I'm sitting here and waiting and thinking about making a cup of tea to quell the nerves. They shouldn't be there, those horrible nerves fluttering around in my gut, giving me gas. I don't like them. I've been fighting with them but they're not seeming to go away. I'm hoping that a slight amount of caffeine hinted with a touch of sugar and milk might help. Blech. Any ideas on how to make these damn butterflies go away?? I feel like I'm fifteen for Christ's sakes!

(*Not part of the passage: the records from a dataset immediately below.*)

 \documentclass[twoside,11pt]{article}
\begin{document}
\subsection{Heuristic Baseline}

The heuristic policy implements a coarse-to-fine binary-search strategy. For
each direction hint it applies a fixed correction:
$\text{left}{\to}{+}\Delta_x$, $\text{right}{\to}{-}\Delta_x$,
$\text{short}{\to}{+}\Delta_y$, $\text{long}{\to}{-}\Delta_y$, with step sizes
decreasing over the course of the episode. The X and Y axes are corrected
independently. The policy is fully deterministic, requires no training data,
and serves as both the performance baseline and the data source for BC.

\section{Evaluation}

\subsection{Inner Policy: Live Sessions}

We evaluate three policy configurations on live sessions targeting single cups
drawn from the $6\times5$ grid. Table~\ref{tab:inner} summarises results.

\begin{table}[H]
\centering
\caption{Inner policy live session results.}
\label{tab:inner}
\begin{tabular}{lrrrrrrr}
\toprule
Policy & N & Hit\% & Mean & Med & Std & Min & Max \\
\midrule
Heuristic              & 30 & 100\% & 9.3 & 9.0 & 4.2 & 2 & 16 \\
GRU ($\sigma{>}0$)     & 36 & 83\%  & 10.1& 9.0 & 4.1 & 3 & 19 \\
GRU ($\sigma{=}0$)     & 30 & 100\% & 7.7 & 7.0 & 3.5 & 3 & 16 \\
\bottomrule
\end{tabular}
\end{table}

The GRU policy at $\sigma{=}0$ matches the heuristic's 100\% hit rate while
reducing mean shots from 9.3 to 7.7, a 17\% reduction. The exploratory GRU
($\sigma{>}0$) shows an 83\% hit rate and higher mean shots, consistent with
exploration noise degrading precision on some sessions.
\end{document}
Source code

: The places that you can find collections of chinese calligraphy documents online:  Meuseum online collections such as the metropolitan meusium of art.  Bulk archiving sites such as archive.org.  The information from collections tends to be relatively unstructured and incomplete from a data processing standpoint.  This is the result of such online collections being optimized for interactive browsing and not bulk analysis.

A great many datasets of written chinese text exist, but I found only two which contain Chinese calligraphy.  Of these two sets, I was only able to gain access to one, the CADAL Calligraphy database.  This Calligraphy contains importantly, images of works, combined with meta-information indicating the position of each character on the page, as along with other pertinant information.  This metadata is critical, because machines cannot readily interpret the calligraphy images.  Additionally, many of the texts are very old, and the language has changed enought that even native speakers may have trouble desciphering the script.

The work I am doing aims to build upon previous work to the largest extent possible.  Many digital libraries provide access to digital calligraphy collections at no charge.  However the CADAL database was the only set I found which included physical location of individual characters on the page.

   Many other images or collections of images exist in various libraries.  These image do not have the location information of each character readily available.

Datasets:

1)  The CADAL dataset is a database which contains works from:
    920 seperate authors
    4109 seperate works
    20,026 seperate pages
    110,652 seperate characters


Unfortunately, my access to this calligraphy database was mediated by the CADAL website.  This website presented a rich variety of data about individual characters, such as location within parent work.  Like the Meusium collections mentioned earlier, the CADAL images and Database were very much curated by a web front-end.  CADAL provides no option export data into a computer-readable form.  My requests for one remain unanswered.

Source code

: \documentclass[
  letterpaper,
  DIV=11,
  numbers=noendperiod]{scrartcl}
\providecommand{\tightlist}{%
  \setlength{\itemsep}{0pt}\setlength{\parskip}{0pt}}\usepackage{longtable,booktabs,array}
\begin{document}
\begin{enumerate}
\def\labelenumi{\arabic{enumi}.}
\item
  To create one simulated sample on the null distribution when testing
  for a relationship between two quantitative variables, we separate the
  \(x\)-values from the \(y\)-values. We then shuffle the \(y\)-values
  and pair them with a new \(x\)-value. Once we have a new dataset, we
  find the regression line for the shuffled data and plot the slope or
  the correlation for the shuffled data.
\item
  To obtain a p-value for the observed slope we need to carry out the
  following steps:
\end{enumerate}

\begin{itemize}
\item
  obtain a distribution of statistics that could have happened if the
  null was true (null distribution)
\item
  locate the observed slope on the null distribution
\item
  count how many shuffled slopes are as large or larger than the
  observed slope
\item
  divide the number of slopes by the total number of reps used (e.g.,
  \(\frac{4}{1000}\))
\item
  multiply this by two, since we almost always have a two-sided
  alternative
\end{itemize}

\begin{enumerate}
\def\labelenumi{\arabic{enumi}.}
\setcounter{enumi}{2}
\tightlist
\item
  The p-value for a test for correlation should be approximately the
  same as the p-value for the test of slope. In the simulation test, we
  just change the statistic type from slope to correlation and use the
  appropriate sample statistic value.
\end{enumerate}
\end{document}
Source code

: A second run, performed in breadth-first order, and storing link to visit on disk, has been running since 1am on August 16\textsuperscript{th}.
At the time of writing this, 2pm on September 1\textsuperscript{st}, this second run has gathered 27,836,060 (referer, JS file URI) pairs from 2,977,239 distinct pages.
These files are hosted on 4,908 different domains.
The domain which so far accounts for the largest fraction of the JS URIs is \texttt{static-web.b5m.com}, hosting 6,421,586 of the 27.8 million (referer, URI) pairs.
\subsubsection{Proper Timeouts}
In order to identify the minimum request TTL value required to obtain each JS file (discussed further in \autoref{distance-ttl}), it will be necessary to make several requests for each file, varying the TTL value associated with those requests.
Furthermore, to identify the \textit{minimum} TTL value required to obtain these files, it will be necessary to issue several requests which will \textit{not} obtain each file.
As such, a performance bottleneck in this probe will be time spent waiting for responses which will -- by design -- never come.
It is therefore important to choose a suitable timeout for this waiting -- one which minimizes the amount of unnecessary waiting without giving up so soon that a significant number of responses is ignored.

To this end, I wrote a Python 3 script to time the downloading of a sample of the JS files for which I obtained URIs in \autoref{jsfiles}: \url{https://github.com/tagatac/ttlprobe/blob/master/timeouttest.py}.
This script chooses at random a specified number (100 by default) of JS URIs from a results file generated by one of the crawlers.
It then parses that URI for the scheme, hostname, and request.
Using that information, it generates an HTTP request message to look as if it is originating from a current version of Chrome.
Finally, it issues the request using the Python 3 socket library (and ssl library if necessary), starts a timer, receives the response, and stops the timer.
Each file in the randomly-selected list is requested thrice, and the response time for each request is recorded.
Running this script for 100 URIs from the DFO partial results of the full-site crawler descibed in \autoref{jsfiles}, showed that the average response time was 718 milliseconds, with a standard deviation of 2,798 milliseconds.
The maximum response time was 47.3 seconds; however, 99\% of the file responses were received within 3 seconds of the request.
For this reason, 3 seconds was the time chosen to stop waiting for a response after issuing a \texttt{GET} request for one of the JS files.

I know, some of you are reading this and saying to yourselves, "dumbass, just talk about it." Well, the answer is no. Plain and simple - no. The only one word sentence in the English language - no. The reason? I'm not ready. Nowhere near ready. I don't want to jump feet first, I don't want put someone on the spot...mainly me. I'm not afraid of rejection, I've had enough to know that you get over it but I'm afraid of labels and definitions. You see, I'm having fun right now and I don't like the idea of sticking a label to or defining what exactly this is that I'm doing/experiencing. I'm having a good time with a good person who puts me at ease and a smile on my face. We have a very entertaining time together, at least it is for me (I try not to speak for other people cause I might be the most boring person on Earth), so I think I should just leave it at that.


You know, if anything comes out of this undefined, unclassified, brandless "thing" than that will be fantastic. What exactly do I want to come out of it?? I don't know, I like it fine just the way it is, thank you and now you can stop asking.